Widespread strikes disrupt services in North Macedonia
SKOPJE, North Macedonia (AP) — A strike by government workers in North Macedonia disrupted services Wednesday over a pay dispute between unions and the country’s center-left government fueled by high inflation.
Police associations, health care workers, municipal employees and others joined the strike, leaving essential services running with emergency staffing levels.
The National Federation of Trade Unions, or SSM, in North Macedonia is demanding pay increases for public sector workers after inflation increased for a ninth straight month in May to reach a 14-year high of 11.9 %, up from 10.5 % in April. The average monthly wage in the country is around 480 euros ($500).
“We need that money because of double-digit inflation, price shocks and the announced energy crisis,” SSM leader Darko Dimovski said.

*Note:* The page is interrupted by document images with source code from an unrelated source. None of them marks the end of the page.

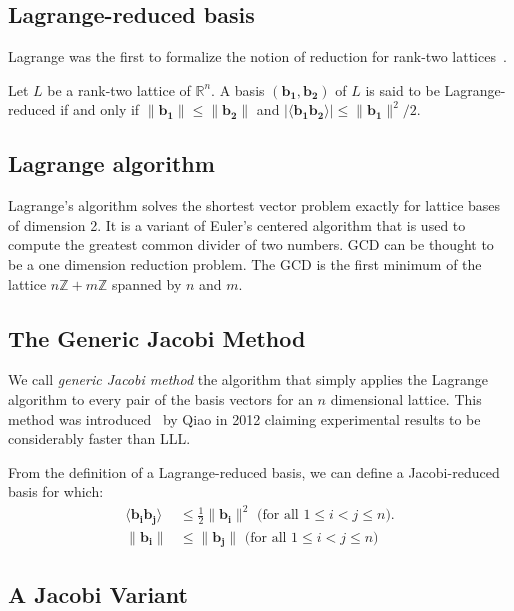 \documentclass[10pt, a4paper]{article}
\renewcommand{\vec}[1]{\mathbf{#1}}
\begin{document}
\subsection{Lagrange-reduced basis}

Lagrange was the first to formalize the notion of reduction for rank-two lattices~\cite{lagrangeArithmetique}.

Let $L$ be a rank-two lattice of $\mathbb{R}^n$. A basis $(\vec{b_1}, \vec{b_2})$ of $L$ is said to be Lagrange-reduced if and only if $\|\vec{b_1}\| \leq \|\vec{b_2}\|$ and $| \langle \vec{b_1} \vec{b_2} \rangle | \leq \| \vec{b_1} \|^2 / 2 $. 

\subsection{Lagrange algorithm}
\label{sec:lagrangeAlgorithm}

Lagrange's algorithm solves the shortest vector problem exactly for lattice bases of dimension 2. It is a variant of Euler's centered algorithm that is used to compute the greatest common divider of two numbers. GCD can be thought to be a one dimension reduction problem. The GCD is the first minimum of the lattice $n \mathbb{Z} + m \mathbb{Z}$ spanned by $n$ and $m$.


\subsection{The Generic Jacobi Method}
We call \emph{generic Jacobi method} the algorithm that simply applies the Lagrange algorithm to every pair of the basis vectors for an $n$ dimensional lattice. This method was introduced~\cite{originalJacobiMethodLatticeBasisReduction} by Qiao in 2012 claiming experimental results to be considerably faster than LLL.

From the definition of a Lagrange-reduced basis, we can define a Jacobi-reduced basis for which:
\begin{align}
\langle \vec{b_i} \vec{b_j} \rangle &\leq \frac{1}{2} \| \vec{b_i}\|^2 \text{ (for all $1 \leq i < j \leq n$)}.\\
\| \vec{b_i}\| &\leq \|\vec{b_j} \| \text{ (for all $1 \leq i < j \leq n$)}
\end{align}




\subsection{A Jacobi Variant}
\end{document}
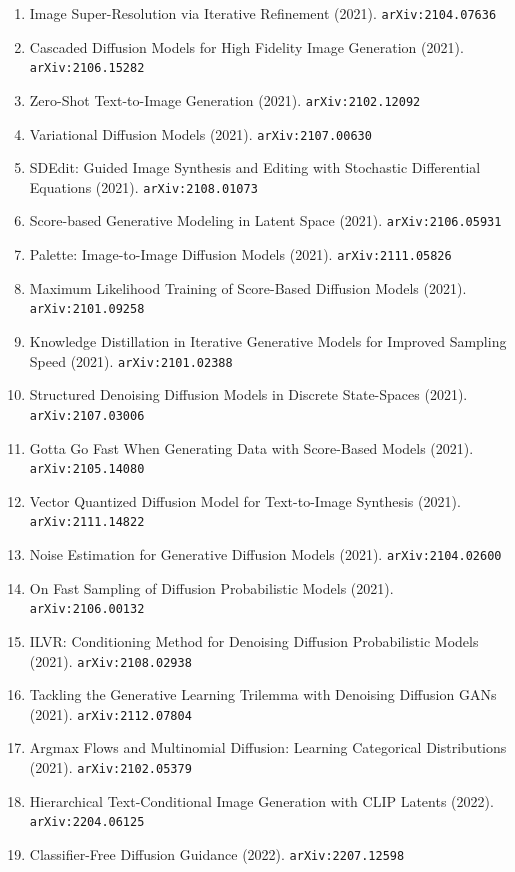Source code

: \documentclass[11pt]{article}
\begin{document}
\begin{enumerate}
  Text-Guided Diffusion Models (2021). \texttt{arXiv:2112.10741}
  \item Image Super-Resolution via Iterative Refinement (2021). \texttt{arXiv:2104.07636}
  \item Cascaded Diffusion Models for High Fidelity Image Generation (2021). \texttt{arXiv:2106.15282}
  \item Zero-Shot Text-to-Image Generation (2021). \texttt{arXiv:2102.12092}
  \item Variational Diffusion Models (2021). \texttt{arXiv:2107.00630}
  \item SDEdit: Guided Image Synthesis and Editing with Stochastic Differential
  Equations (2021). \texttt{arXiv:2108.01073}
  \item Score-based Generative Modeling in Latent Space (2021). \texttt{arXiv:2106.05931}
  \item Palette: Image-to-Image Diffusion Models (2021). \texttt{arXiv:2111.05826}
  \item Maximum Likelihood Training of Score-Based Diffusion Models (2021). \texttt{arXiv:2101.09258}
  \item Knowledge Distillation in Iterative Generative Models for Improved
  Sampling Speed (2021). \texttt{arXiv:2101.02388}
  \item Structured Denoising Diffusion Models in Discrete State-Spaces (2021). \texttt{arXiv:2107.03006}
  \item Gotta Go Fast When Generating Data with Score-Based Models (2021). \texttt{arXiv:2105.14080}
  \item Vector Quantized Diffusion Model for Text-to-Image Synthesis (2021). \texttt{arXiv:2111.14822}
  \item Noise Estimation for Generative Diffusion Models (2021). \texttt{arXiv:2104.02600}
  \item On Fast Sampling of Diffusion Probabilistic Models (2021). \texttt{arXiv:2106.00132}
  \item ILVR: Conditioning Method for Denoising Diffusion Probabilistic Models (2021). \texttt{arXiv:2108.02938}
  \item Tackling the Generative Learning Trilemma with Denoising Diffusion GANs (2021). \texttt{arXiv:2112.07804}
  \item Argmax Flows and Multinomial Diffusion: Learning Categorical
  Distributions (2021). \texttt{arXiv:2102.05379}
  \item Hierarchical Text-Conditional Image Generation with CLIP Latents (2022). \texttt{arXiv:2204.06125}
  \item Classifier-Free Diffusion Guidance (2022). \texttt{arXiv:2207.12598}

\end{enumerate}
\end{document}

In the center of the capital, Skopje, protesters left 120 empty chairs in front of parliament Wednesday, matching the number of the country’s lawmakers. The 24-hour rolling strikes were launched after a parliamentary budget committee failed to comply with union demands for a proposed salary adjustment scale. The strike disrupted mostly administrative services. Flights at the country’s main international airport, in Skopje, weren’t immediately affected.
Government officials said they were seeking a “a systemic, but not an ad hoc solution” to address the growing cost of living crisis.
“We maintain our position that harmonization based on minimum wage should be applied. It needs to be well defined and follow a wage-growth program that does not return to the same debate we have been having for 30 years,” said Fatmir Bitiqi, the deputy prime minister for economic affairs.
North Macedonia, whose population is about 1.8 million people, has more than 130,000 employees in the state administration.